Forest Service summary: 2019_07_24_Litigation Weekly
NOTICE OF INTENT
The Center for Biological Diversity claims that the Forest Service has not excluded cattle from allotments in the Gila National Forest and the Apache-Sitgreaves National Forest that were part of a 1998 settlement between the CBD and Forest Service, and therefore it must reinitiate consultation under the Endangered Species Act for several affected species.
BLOGGER’S COMMENT
While litigation about vegetation management is usually about what the Forest Service says it is going to do, grazing litigation is frequently about what the Forest Service actually did. The July 10 Litigation Weekly included the denial of a preliminary injunction in Concerned Friends of the Winema v. McKay, a long-running dispute over the Antelope Allotment and effects on the Oregon spotted frog. The plaintiffs pointed out problems with the way the allotment had been managed in the past, and Forest Service promised to do better. That was good enough for the court at the preliminary injunction stage:
The Court takes Plaintiffs’ concerns about the history of cattle trespass on the Antelope Allotment and the threat to the Jack Creek OSF seriously. Nevertheless, the Court concludes that the Forest Service has imposed sufficient limitations and safeguards to render the risk to the Jack Creek OSF population speculative, rather than imminent, for the 2019 grazing season.

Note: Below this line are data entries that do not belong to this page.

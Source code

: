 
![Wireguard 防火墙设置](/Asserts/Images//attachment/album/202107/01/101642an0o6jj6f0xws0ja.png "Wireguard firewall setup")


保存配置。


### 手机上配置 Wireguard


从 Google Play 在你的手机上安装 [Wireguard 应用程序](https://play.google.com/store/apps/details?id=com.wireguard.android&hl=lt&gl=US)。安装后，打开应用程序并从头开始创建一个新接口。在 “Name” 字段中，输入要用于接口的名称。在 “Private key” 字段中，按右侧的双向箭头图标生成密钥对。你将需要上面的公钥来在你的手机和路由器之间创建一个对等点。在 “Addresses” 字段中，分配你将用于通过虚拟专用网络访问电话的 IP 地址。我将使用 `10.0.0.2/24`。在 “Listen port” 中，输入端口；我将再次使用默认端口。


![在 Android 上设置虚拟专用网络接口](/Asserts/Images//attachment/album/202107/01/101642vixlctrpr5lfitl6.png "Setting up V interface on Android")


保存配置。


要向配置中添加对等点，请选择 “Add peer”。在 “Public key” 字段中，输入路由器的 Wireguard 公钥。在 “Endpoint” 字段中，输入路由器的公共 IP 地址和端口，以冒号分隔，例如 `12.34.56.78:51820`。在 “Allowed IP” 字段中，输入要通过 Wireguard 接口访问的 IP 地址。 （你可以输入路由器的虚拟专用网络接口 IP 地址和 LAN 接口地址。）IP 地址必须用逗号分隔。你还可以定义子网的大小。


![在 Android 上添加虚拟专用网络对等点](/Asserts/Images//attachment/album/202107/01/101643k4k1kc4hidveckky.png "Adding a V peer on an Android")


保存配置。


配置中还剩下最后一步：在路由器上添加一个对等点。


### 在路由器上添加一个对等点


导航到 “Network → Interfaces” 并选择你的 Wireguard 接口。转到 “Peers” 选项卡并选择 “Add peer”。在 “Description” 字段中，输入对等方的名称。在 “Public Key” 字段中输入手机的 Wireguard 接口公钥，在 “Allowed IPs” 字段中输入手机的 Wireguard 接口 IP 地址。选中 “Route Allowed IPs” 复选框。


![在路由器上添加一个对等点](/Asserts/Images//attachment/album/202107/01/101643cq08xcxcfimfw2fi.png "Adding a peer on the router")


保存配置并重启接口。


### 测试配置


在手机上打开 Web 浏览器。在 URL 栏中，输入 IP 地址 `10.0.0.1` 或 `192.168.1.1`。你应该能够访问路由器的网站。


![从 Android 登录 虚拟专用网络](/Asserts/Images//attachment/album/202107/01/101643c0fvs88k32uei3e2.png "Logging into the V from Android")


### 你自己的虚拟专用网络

In making this ruling, the Court is cognizant of the long history of litigation concerning grazing on the Antelope Allotment and the significance of the Forest Service’s new model for managing the Allotment’s resources. In response to Plaintiffs’ motion, the Government and the permittee agreed to substantially reduce the grazing planned for the 2019 season, both in terms of the number of cattle and the areas to be grazed.
It’s harder for plaintiffs to bring post-decisional implementation cases than to stop a decision from being implemented in the first place. In both of these cases, plaintiffs had monitor the allotments. At some point though, the Forest Service track record of what it did is going keep it from doing what it wants to do.
BLOGGER’S BONUS (non-Forest Service cases)
In a new BLM case, the Center for Biological Diversity, the Sierra Club and WildEarth Guardians claim the agency failed to consider new drilling technologies or environmental science, including predicted effects of climate change from proposed drilling near Petrified Forest National Park in Arizona. They also claim the oil and gas leases are a thin veil for the extraction of helium, which has other regulatory limitations.
The Oregon federal district court has ordered the Oregon Department of Environmental Quality to do more to protect salmon streams harmed by logging operations. Northwest Environmental Advocates argues that state regulations governing logging on private lands are much weaker than federal regulations governing logging on federal land, so this doesn’t appear likely to affects federal lands even though the state DEQ may have Clean Water Act jurisdiction on federal lands.